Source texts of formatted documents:
- Opening Delimiter -

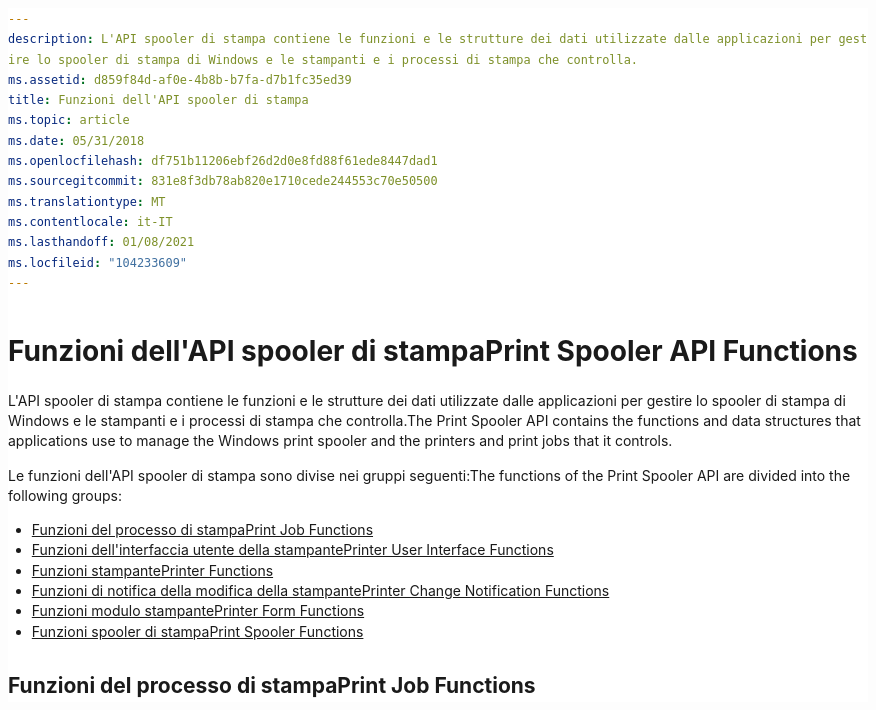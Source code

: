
 ```yaml
---
description: L'API spooler di stampa contiene le funzioni e le strutture dei dati utilizzate dalle applicazioni per gestire lo spooler di stampa di Windows e le stampanti e i processi di stampa che controlla.
ms.assetid: d859f84d-af0e-4b8b-b7fa-d7b1fc35ed39
title: Funzioni dell'API spooler di stampa
ms.topic: article
ms.date: 05/31/2018
ms.openlocfilehash: df751b11206ebf26d2d0e8fd88f61ede8447dad1
ms.sourcegitcommit: 831e8f3db78ab820e1710cede244553c70e50500
ms.translationtype: MT
ms.contentlocale: it-IT
ms.lasthandoff: 01/08/2021
ms.locfileid: "104233609"
---
```

# <a name="print-spooler-api-functions"></a><span data-ttu-id="13bce-103">Funzioni dell'API spooler di stampa</span><span class="sxs-lookup"><span data-stu-id="13bce-103">Print Spooler API Functions</span></span>

<span data-ttu-id="13bce-104">L'API spooler di stampa contiene le funzioni e le strutture dei dati utilizzate dalle applicazioni per gestire lo spooler di stampa di Windows e le stampanti e i processi di stampa che controlla.</span><span class="sxs-lookup"><span data-stu-id="13bce-104">The Print Spooler API contains the functions and data structures that applications use to manage the Windows print spooler and the printers and print jobs that it controls.</span></span>

<span data-ttu-id="13bce-105">Le funzioni dell'API spooler di stampa sono divise nei gruppi seguenti:</span><span class="sxs-lookup"><span data-stu-id="13bce-105">The functions of the Print Spooler API are divided into the following groups:</span></span>

-   [<span data-ttu-id="13bce-106">Funzioni del processo di stampa</span><span class="sxs-lookup"><span data-stu-id="13bce-106">Print Job Functions</span></span>](#print-job-functions)
-   [<span data-ttu-id="13bce-107">Funzioni dell'interfaccia utente della stampante</span><span class="sxs-lookup"><span data-stu-id="13bce-107">Printer User Interface Functions</span></span>](#printer-user-interface-functions)
-   [<span data-ttu-id="13bce-108">Funzioni stampante</span><span class="sxs-lookup"><span data-stu-id="13bce-108">Printer Functions</span></span>](#printer-functions)
-   [<span data-ttu-id="13bce-109">Funzioni di notifica della modifica della stampante</span><span class="sxs-lookup"><span data-stu-id="13bce-109">Printer Change Notification Functions</span></span>](#printer-change-notification-functions)
-   [<span data-ttu-id="13bce-110">Funzioni modulo stampante</span><span class="sxs-lookup"><span data-stu-id="13bce-110">Printer Form Functions</span></span>](#printer-form-functions)
-   [<span data-ttu-id="13bce-111">Funzioni spooler di stampa</span><span class="sxs-lookup"><span data-stu-id="13bce-111">Print Spooler Functions</span></span>](#print-spooler-api-functions)

## <a name="print-job-functions"></a><span data-ttu-id="13bce-112">Funzioni del processo di stampa</span><span class="sxs-lookup"><span data-stu-id="13bce-112">Print Job Functions</span></span>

- Closing Delimiter -

From the first line of the entries above through the line with "Spooler API Functions</span></span>", set down each line exactly and drop the pictures.

Source code

:
 ```yaml
---
description: L'API spooler di stampa contiene le funzioni e le strutture dei dati utilizzate dalle applicazioni per gestire lo spooler di stampa di Windows e le stampanti e i processi di stampa che controlla.
ms.assetid: d859f84d-af0e-4b8b-b7fa-d7b1fc35ed39
title: Funzioni dell'API spooler di stampa
ms.topic: article
ms.date: 05/31/2018
ms.openlocfilehash: df751b11206ebf26d2d0e8fd88f61ede8447dad1
ms.sourcegitcommit: 831e8f3db78ab820e1710cede244553c70e50500
ms.translationtype: MT
ms.contentlocale: it-IT
ms.lasthandoff: 01/08/2021
ms.locfileid: "104233609"
---
```

# <a name="print-spooler-api-functions"></a><span data-ttu-id="13bce-103">Funzioni dell'API spooler di stampa</span><span class="sxs-lookup"><span data-stu-id="13bce-103">Print Spooler API Functions</span></span>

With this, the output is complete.